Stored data
------------------------------
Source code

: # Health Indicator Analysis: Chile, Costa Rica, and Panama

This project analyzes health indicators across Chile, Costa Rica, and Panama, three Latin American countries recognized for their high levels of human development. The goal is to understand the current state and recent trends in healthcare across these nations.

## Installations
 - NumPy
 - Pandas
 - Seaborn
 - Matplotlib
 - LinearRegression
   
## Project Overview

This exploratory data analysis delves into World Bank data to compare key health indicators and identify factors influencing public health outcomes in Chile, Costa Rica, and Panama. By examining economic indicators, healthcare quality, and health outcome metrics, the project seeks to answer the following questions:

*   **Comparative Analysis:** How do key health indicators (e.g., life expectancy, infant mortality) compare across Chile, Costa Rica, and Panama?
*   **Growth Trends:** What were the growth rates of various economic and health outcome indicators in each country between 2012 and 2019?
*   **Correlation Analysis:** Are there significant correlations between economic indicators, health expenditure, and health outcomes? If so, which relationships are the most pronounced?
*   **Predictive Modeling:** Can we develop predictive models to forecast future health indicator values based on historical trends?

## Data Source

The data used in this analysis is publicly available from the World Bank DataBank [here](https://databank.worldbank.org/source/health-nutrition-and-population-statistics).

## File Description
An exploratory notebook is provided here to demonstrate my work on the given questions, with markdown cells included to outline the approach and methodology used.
------------------------------
Beginning with the line that holds "## File Description", restate word for word every line down to the end of the data, and only those lines.

## File Description
An exploratory notebook is provided here to demonstrate my work on the given questions, with markdown cells included to outline the approach and methodology used.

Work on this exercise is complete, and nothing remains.